Byssal threads are produced in the foot of mussels and used to attach to the rocks, piers, or other large, generally immobile objects that they live on. Just like spider silk they can serve as an inspiration for biomimetic materials.
- They can be up to 6cm in length.
- They exhibit the greatest hysteresis of any extracellular marine biomaterial.
- They exhibit recoverable strain softening when put in tension. This is a form of self healing.
- There is a gradient of elasticity along their long axis. This gradient in elasticity is related to complimentary gradients in two proteins. One of which is collagen like, the other, elastin like. The threads are stiffest on the end furthest from the mussel.

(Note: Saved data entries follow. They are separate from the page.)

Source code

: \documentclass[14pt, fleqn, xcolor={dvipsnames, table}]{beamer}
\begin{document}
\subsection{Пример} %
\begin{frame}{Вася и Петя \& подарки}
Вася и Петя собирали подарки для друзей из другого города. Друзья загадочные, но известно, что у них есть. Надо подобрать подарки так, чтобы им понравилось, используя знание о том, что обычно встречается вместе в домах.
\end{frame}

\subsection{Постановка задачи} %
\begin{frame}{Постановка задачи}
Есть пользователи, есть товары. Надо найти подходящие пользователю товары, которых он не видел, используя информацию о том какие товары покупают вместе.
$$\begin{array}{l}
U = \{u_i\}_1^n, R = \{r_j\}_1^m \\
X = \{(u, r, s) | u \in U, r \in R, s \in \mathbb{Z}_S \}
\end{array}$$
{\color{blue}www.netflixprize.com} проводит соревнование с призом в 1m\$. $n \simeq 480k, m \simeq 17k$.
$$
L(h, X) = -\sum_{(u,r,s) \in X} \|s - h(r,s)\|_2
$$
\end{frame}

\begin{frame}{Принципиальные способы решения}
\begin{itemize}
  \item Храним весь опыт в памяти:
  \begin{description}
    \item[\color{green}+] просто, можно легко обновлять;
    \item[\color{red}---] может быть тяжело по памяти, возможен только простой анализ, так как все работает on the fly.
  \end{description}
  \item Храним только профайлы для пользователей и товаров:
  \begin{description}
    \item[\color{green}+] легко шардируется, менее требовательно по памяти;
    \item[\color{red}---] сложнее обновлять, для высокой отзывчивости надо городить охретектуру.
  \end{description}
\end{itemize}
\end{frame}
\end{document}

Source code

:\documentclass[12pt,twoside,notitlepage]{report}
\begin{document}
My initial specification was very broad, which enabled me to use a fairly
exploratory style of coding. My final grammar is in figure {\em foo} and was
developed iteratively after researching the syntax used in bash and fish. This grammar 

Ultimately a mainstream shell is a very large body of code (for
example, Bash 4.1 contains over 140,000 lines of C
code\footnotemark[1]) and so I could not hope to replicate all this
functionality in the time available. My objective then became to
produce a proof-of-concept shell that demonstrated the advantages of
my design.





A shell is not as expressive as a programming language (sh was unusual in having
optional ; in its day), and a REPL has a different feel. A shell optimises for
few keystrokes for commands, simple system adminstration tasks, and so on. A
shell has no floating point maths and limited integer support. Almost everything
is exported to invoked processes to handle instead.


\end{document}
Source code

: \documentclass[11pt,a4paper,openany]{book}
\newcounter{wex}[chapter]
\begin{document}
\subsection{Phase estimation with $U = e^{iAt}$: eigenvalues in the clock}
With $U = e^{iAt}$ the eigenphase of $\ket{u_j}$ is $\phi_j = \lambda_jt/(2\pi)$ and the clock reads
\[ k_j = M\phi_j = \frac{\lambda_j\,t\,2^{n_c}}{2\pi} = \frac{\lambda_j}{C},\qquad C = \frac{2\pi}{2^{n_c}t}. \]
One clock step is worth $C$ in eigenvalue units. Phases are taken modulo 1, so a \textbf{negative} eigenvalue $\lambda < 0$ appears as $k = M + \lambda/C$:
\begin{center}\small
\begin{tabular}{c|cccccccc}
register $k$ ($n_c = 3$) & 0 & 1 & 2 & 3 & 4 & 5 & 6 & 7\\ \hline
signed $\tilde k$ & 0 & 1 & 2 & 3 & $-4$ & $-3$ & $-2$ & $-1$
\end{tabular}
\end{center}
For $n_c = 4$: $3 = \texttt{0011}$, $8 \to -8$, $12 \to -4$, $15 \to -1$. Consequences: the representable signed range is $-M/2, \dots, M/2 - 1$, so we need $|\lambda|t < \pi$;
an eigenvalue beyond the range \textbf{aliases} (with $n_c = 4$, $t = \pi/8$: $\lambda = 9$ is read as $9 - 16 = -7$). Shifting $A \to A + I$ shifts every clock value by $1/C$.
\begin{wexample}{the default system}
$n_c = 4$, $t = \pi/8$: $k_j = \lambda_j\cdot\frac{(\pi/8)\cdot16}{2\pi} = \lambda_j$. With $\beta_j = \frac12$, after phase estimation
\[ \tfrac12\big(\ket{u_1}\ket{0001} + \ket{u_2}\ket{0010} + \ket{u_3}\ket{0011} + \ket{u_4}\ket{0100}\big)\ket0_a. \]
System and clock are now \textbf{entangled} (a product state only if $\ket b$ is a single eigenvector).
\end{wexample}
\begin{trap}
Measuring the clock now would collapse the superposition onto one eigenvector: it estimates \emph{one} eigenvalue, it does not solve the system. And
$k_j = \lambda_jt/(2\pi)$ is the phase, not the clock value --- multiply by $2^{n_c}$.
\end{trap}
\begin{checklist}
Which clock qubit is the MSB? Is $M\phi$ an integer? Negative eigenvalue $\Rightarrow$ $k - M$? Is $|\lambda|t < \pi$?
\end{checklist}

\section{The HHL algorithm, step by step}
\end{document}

A third protein has a somewhat uniform concentration throughout the thread.
- They are held at one end by a retractor muscle within the mussel and at the other end an adhesive plaque allows them to attach to nearly any surface, even wet ones.
- The surface of the distal side of each thread is rough. The surface of the proximal side is comparatively smooth.
- To form a thread, glands in a mussel's foot secrete liquid crystalline precursor proteins into a long channel. The precursors react to form a solid thread. This process is very similar to reaction injection molding.
- The attachment plaque at the tip of the distal end could possibly be used as a medical glue to quickly fix severely
broken bones or to seal up cut or torn tissue.
- A special garment for a Roman Centurion, three sheets found in King Tutankhamen's tomb, and the golden fleece of Jason were made from byssal threads.
- A thin protective protein coating, dubbed Mefp-1, or Mytilus edulis foot protein 1, protects the threads from degradation by bacteria and other microorganisms. This protein could possibly be mass produced and used as an antimicrobial coating. Mass production may be difficult though because of the need for post-translational modifications.